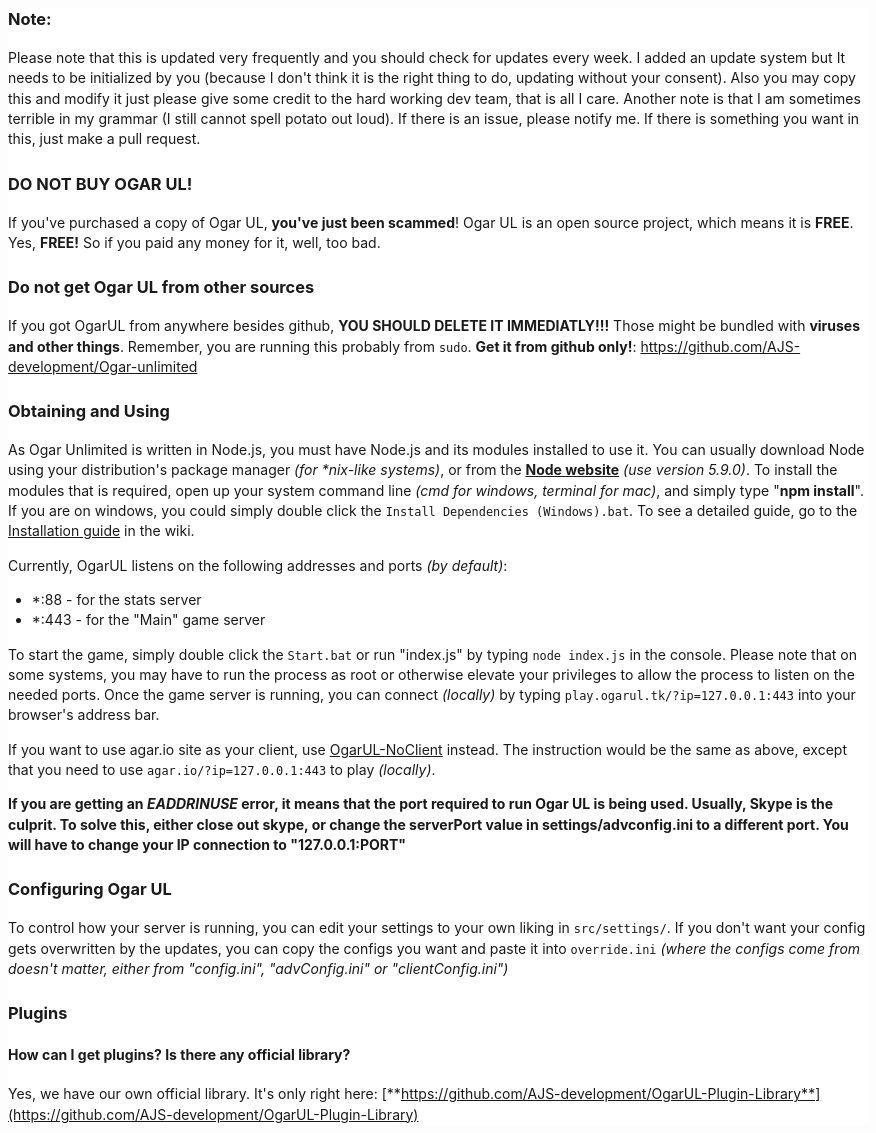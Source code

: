 ### Note:
Please note that this is updated very frequently and you should check for updates every week. I added an update system but It needs to be initialized by you (because I don't think it is the right thing to do, updating without your consent). Also you may copy this and modify it just please give some credit to the hard working dev team, that is all I care. Another note is that I am sometimes terrible in my grammar (I still cannot spell potato out loud). If there is an issue, please notify me. If there is something you want in this, just make a pull request.

### DO NOT BUY OGAR UL!
If you've purchased a copy of Ogar UL, **you've just been scammed**! Ogar UL is an open source project, which means it is **FREE**. Yes, **FREE!** So if you paid any money for it, well, too bad.

### Do not get Ogar UL from other sources
If you got OgarUL from anywhere besides github, **YOU SHOULD DELETE IT IMMEDIATLY!!!** Those might be bundled with **viruses and other things**. Remember, you are running this probably from `sudo`. **Get it from github only!**: https://github.com/AJS-development/Ogar-unlimited

### Obtaining and Using
As Ogar Unlimited is written in Node.js, you must have Node.js and its modules installed to use it. You can usually download Node using your distribution's package manager _(for *nix-like systems)_, or from the [**Node website**](http://nodejs.org) *(use version 5.9.0)*. To install the modules that is required, open up your system command line *(cmd for windows, terminal for mac)*, and simply type "**npm install**". If you are on windows, you could simply double click the `Install Dependencies (Windows).bat`. To see a detailed guide, go to the [Installation guide](https://github.com/AJS-development/Ogar-unlimited/wiki/Installation) in the wiki.

Currently, OgarUL listens on the following addresses and ports *(by default)*:
* *:88 - for the stats server
* *:443 - for the "Main" game server

To start the game, simply double click the `Start.bat` or run "index.js" by typing `node index.js` in the console. Please note that on some systems, you may have to run the process as root or otherwise elevate your privileges to allow the process to listen on the needed ports.
Once the game server is running, you can connect *(locally)* by typing `play.ogarul.tk/?ip=127.0.0.1:443` into your browser's address bar.

If you want to use agar.io site as your client, use [OgarUL-NoClient](https://github.com/AJS-development/Ogar-unlimited-Noclient) instead. The instruction would be the same as above, except that you need to use `agar.io/?ip=127.0.0.1:443` to play *(locally)*.

 **If you are getting an _EADDRINUSE_ error, it means that the port required to run Ogar UL is being used. Usually, Skype is the culprit. To solve this, either close out skype, or change the serverPort value in settings/advconfig.ini to a different port. You will have to change your IP connection to "127.0.0.1:PORT"**

### Configuring Ogar UL
To control how your server is running, you can edit your settings to your own liking in `src/settings/`. If you don't want your config gets overwritten by the updates, you can copy the configs you want and paste it into `override.ini` *(where the configs come from doesn't matter, either from "config.ini", "advConfig.ini" or "clientConfig.ini")*

### Plugins
#### How can I get plugins? Is there any official library?
Yes, we have our own official library. It's only right here: [**https://github.com/AJS-development/OgarUL-Plugin-Library**](https://github.com/AJS-development/OgarUL-Plugin-Library)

Activity: Leave every picture out, and transcribe the data above exactly as it reads.

Answer to this exercise:
Source code

: ### Note:
Please note that this is updated very frequently and you should check for updates every week. I added an update system but It needs to be initialized by you (because I don't think it is the right thing to do, updating without your consent). Also you may copy this and modify it just please give some credit to the hard working dev team, that is all I care. Another note is that I am sometimes terrible in my grammar (I still cannot spell potato out loud). If there is an issue, please notify me. If there is something you want in this, just make a pull request.

### DO NOT BUY OGAR UL!
If you've purchased a copy of Ogar UL, **you've just been scammed**! Ogar UL is an open source project, which means it is **FREE**. Yes, **FREE!** So if you paid any money for it, well, too bad.

### Do not get Ogar UL from other sources
If you got OgarUL from anywhere besides github, **YOU SHOULD DELETE IT IMMEDIATLY!!!** Those might be bundled with **viruses and other things**. Remember, you are running this probably from `sudo`. **Get it from github only!**: https://github.com/AJS-development/Ogar-unlimited

### Obtaining and Using
As Ogar Unlimited is written in Node.js, you must have Node.js and its modules installed to use it. You can usually download Node using your distribution's package manager _(for *nix-like systems)_, or from the [**Node website**](http://nodejs.org) *(use version 5.9.0)*. To install the modules that is required, open up your system command line *(cmd for windows, terminal for mac)*, and simply type "**npm install**". If you are on windows, you could simply double click the `Install Dependencies (Windows).bat`. To see a detailed guide, go to the [Installation guide](https://github.com/AJS-development/Ogar-unlimited/wiki/Installation) in the wiki.

Currently, OgarUL listens on the following addresses and ports *(by default)*:
* *:88 - for the stats server
* *:443 - for the "Main" game server

To start the game, simply double click the `Start.bat` or run "index.js" by typing `node index.js` in the console. Please note that on some systems, you may have to run the process as root or otherwise elevate your privileges to allow the process to listen on the needed ports.
Once the game server is running, you can connect *(locally)* by typing `play.ogarul.tk/?ip=127.0.0.1:443` into your browser's address bar.

If you want to use agar.io site as your client, use [OgarUL-NoClient](https://github.com/AJS-development/Ogar-unlimited-Noclient) instead. The instruction would be the same as above, except that you need to use `agar.io/?ip=127.0.0.1:443` to play *(locally)*.

 **If you are getting an _EADDRINUSE_ error, it means that the port required to run Ogar UL is being used. Usually, Skype is the culprit. To solve this, either close out skype, or change the serverPort value in settings/advconfig.ini to a different port. You will have to change your IP connection to "127.0.0.1:PORT"**

### Configuring Ogar UL
To control how your server is running, you can edit your settings to your own liking in `src/settings/`. If you don't want your config gets overwritten by the updates, you can copy the configs you want and paste it into `override.ini` *(where the configs come from doesn't matter, either from "config.ini", "advConfig.ini" or "clientConfig.ini")*

### Plugins
#### How can I get plugins? Is there any official library?
Yes, we have our own official library. It's only right here: [**https://github.com/AJS-development/OgarUL-Plugin-Library**](https://github.com/AJS-development/OgarUL-Plugin-Library)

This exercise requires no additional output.